Since that time, all eight Camp Ramah locations throughout North America have implemented similar programs. New England’s is the largest, directed by former New Haven resident Howard Blas. Campers with disabilities engage in the regular camping program until age 18, then advance to the vocational-education program, living in a house with resident advisors and spending half-days at job sites around the camp.
“This is what parents were asking for,” Blas says. “When their kids are younger, it’s ‘easier’ in some ways: there’s more structure, the kids are in school fulltime. But when they’re older, there are few transition programs, and we get requests from parents to allow their kids to continue coming to camp after age 18.”
Participants work throughout the camp, including in the small guest house for Shabbat visitors, the only such facility run exclusively by people with disabilities, Blas says. Some of the graduates go on to become salaried Camp Ramah employees.
Blas says that these campers are respected as workers and contributing members of the Ramah community.
“They do important jobs around camp,” he says: “sorting and delivering mail and packages, distributing bathroom and cleaning supplies, helping with the youngest campers, serving at Café Ramah and in the dining room. “They’re seen as people with lots of great abilities.”
Greenwich resident Sarah Klabal has participated in the vocational-education program at Camp Ramah in New England since 2011. She learned about the program from a friend and schoolmate when the two were visiting Florida.
After researching the program, the 23-year-old Klabal told her mother, Maryann Harris, that she wanted to take part. Harris arranged an interview with Blas.
“Howard showed me a video and photos on his laptop,” Klabal recalls. “We talked and at the end, he said he thought I would be good for the program and my mom thought the program would be good for me. I wanted to go because I like working and I like being Jewish.”
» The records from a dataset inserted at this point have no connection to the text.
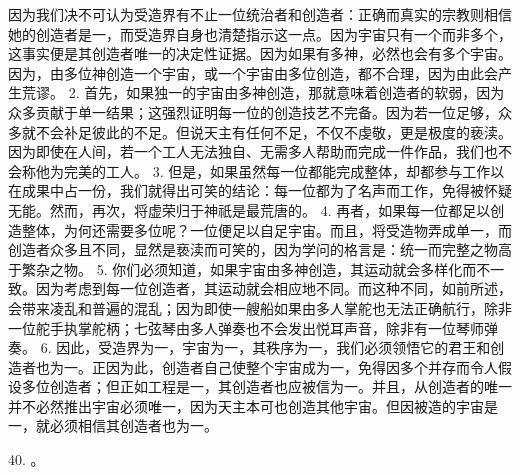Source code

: 因为我们决不可认为受造界有不止一位统治者和创造者：正确而真实的宗教则相信她的创造者是一，而受造界自身也清楚指示这一点。因为宇宙只有一个而非多个，这事实便是其创造者唯一的决定性证据。因为如果有多神，必然也会有多个宇宙。因为，由多位神创造一个宇宙，或一个宇宙由多位创造，都不合理，因为由此会产生荒谬。 2. 首先，如果独一的宇宙由多神创造，那就意味着创造者的软弱，因为众多贡献于单一结果；这强烈证明每一位的创造技艺不完备。因为若一位足够，众多就不会补足彼此的不足。但说天主有任何不足，不仅不虔敬，更是极度的亵渎。因为即使在人间，若一个工人无法独自、无需多人帮助而完成一件作品，我们也不会称他为完美的工人。 3. 但是，如果虽然每一位都能完成整体，却都参与工作以在成果中占一份，我们就得出可笑的结论：每一位都为了名声而工作，免得被怀疑无能。然而，再次，将虚荣归于神祇是最荒唐的。 4. 再者，如果每一位都足以创造整体，为何还需要多位呢？一位便足以自足宇宙。而且，将受造物弄成单一，而创造者众多且不同，显然是亵渎而可笑的，因为学问的格言是：统一而完整之物高于繁杂之物。 5. 你们必须知道，如果宇宙由多神创造，其运动就会多样化而不一致。因为考虑到每一位创造者，其运动就会相应地不同。而这种不同，如前所述，会带来凌乱和普遍的混乱；因为即使一艘船如果由多人掌舵也无法正确航行，除非一位舵手执掌舵柄；七弦琴由多人弹奏也不会发出悦耳声音，除非有一位琴师弹奏。 6. 因此，受造界为一，宇宙为一，其秩序为一，我们必须领悟它的君王和创造者也为一。正因为此，创造者自己使整个宇宙成为一，免得因多个并存而令人假设多位创造者；但正如工程是一，其创造者也应被信为一。并且，从创造者的唯一并不必然推出宇宙必须唯一，因为天主本可也创造其他宇宙。但因被造的宇宙是一，就必须相信其创造者也为一。\par

40. 。\par

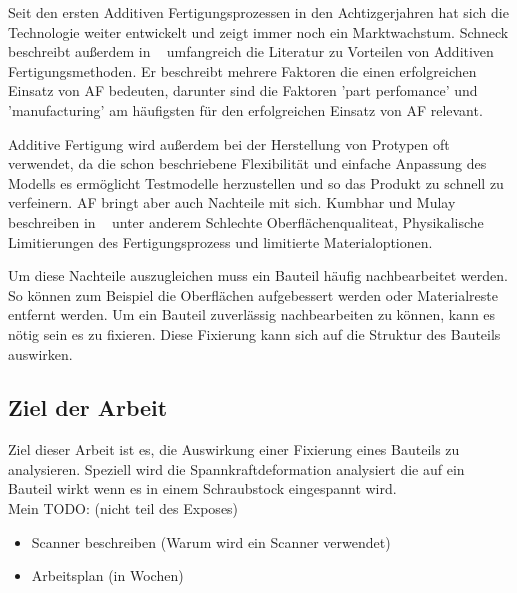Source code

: \documentclass[../main.tex]{subfiles}
\begin{document}
    
    Seit den ersten Additiven Fertigungsprozessen in den Achtizgerjahren
    hat sich die Technologie weiter entwickelt und zeigt immer noch ein Marktwachstum.
    Schneck beschreibt außerdem in ~\cite{SCHNECK201919} umfangreich die Literatur zu Vorteilen von Additiven 
    Fertigungsmethoden. Er beschreibt mehrere Faktoren die einen erfolgreichen Einsatz von AF bedeuten, 
    darunter sind die Faktoren 'part perfomance' und 'manufacturing' am häufigsten für den erfolgreichen Einsatz von AF relevant.
    
    Additive Fertigung wird außerdem bei der Herstellung von Protypen oft verwendet, 
    da die schon beschriebene Flexibilität 
    und einfache Anpassung des Modells es ermöglicht Testmodelle herzustellen und 
    so das Produkt zu schnell zu verfeinern.    
    AF bringt aber auch Nachteile mit sich. Kumbhar und Mulay beschreiben in ~\cite{Kumbhar2018} unter anderem 
    Schlechte Oberflächenqualiteat, Physikalische Limitierungen des Fertigungsprozess und limitierte Materialoptionen.
    
    Um diese Nachteile auszugleichen muss ein Bauteil häufig nachbearbeitet werden. So können zum Beispiel die Oberflächen 
    aufgebessert werden oder Materialreste entfernt werden. Um ein Bauteil zuverlässig nachbearbeiten zu können, 
    kann es nötig sein es zu fixieren.
    Diese Fixierung kann sich auf die Struktur des Bauteils auswirken.

    \subsection*{Ziel der Arbeit}
    Ziel dieser Arbeit ist es, die Auswirkung einer Fixierung eines Bauteils zu analysieren.
    Speziell wird die Spannkraftdeformation analysiert die auf ein Bauteil wirkt wenn es in einem
    Schraubstock eingespannt wird.\\
    
Mein TODO: (nicht teil des Exposes)
\begin{itemize}
    \item Scanner beschreiben (Warum wird ein Scanner verwendet)
    \item Arbeitsplan (in Wochen)
\end{itemize}
\end{document}
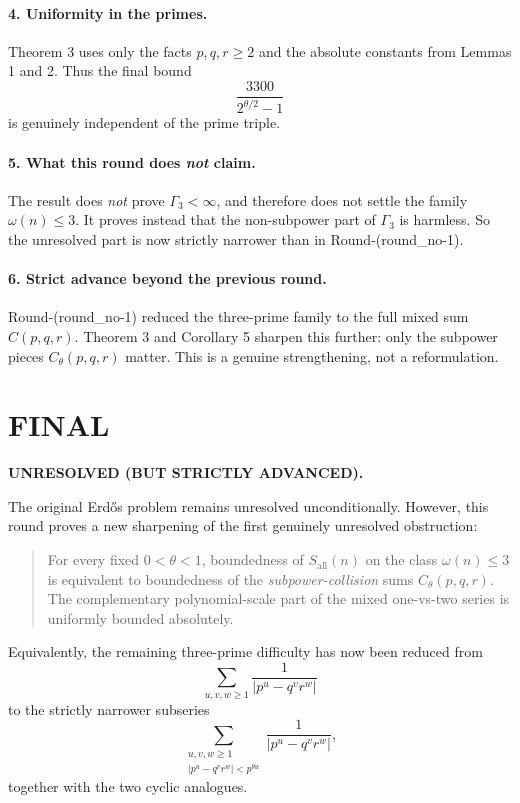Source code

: \paragraph{4. Uniformity in the primes.}
Theorem 3 uses only the facts \(p,q,r\ge 2\) and the absolute constants from Lemmas 1 and 2. Thus the final bound
\[
\frac{3300}{2^{\theta/2}-1}
\]
is genuinely independent of the prime triple.

\paragraph{5. What this round does \emph{not} claim.}
The result does \emph{not} prove \(\Gamma_3<\infty\), and therefore does not settle the family \(\omega(n)\le 3\). It proves instead that the non-subpower part of \(\Gamma_3\) is harmless. So the unresolved part is now strictly narrower than in Round-(round\_no-1).

\paragraph{6. Strict advance beyond the previous round.}
Round-(round\_no-1) reduced the three-prime family to the full mixed sum \(C(p,q,r)\). Theorem 3 and Corollary 5 sharpen this further: only the subpower pieces \(C_\theta(p,q,r)\) matter. This is a genuine strengthening, not a reformulation.

\section{FINAL}

\textbf{UNRESOLVED (BUT STRICTLY ADVANCED).}

The original Erd\H{o}s problem remains unresolved unconditionally. However, this round proves a new sharpening of the first genuinely unresolved obstruction:

\begin{quote}
For every fixed \(0<\theta<1\), boundedness of \(S_{\mathrm{all}}(n)\) on the class \(\omega(n)\le 3\) is equivalent to boundedness of the \emph{subpower-collision} sums \(C_\theta(p,q,r)\). The complementary polynomial-scale part of the mixed one-vs-two series is uniformly bounded absolutely.
\end{quote}

Equivalently, the remaining three-prime difficulty has now been reduced from
\[
\sum_{u,v,w\ge 1}\frac{1}{|p^u-q^v r^w|}
\]
to the strictly narrower subseries
\[
\sum_{\substack{u,v,w\ge 1\\ |p^u-q^v r^w|<p^{\theta u}}}\frac{1}{|p^u-q^v r^w|},
\]
together with the two cyclic analogues.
“After Sarah’s interview, I could see that she was eager to participate in the program; she talked of nothing else,” Harris says. “My only reservation was that it was more observant on a daily basis than we had been as Reform Jews both in the Midwest and on the East Coast, where we have been for the past 20 years. I asked Sarah how she would feel about observing the Sabbath more traditionally than we were used to, and also how prayers before breakfast would impact her very set morning schedule, as Sarah is on the autism spectrum. She didn’t blink an eye but rather enthusiastically stated that it sounded great! For a child who loved summer camp, Sunday school, and her very special bat mitzvah, not to mention how much she was enjoying her school jobs, the program sounded perfect. How could I say anything but yes?”
During her first two summers at Camp Ramah, Klabal worked in the guest house, at the day camp childcare center, in the mail room, café, and arts and crafts room. This year, she was the photographer for the camp website.
“I could see from the first summer Sarah spent at camp that she felt comfortable and an integral part of a very special community,” Harris says. “Her self-esteem improved and she was generally happier. Sarah is an amazing young lady and also quite challenging at times. She is opinionated, literal, and at times a bit overly dramatic. The Ramah staff takes that in stride and allows her to be who she is. However, they also guide her and teach her ways to get her point across without being disruptive. Sarah is eager to please and responds to the program very positively.”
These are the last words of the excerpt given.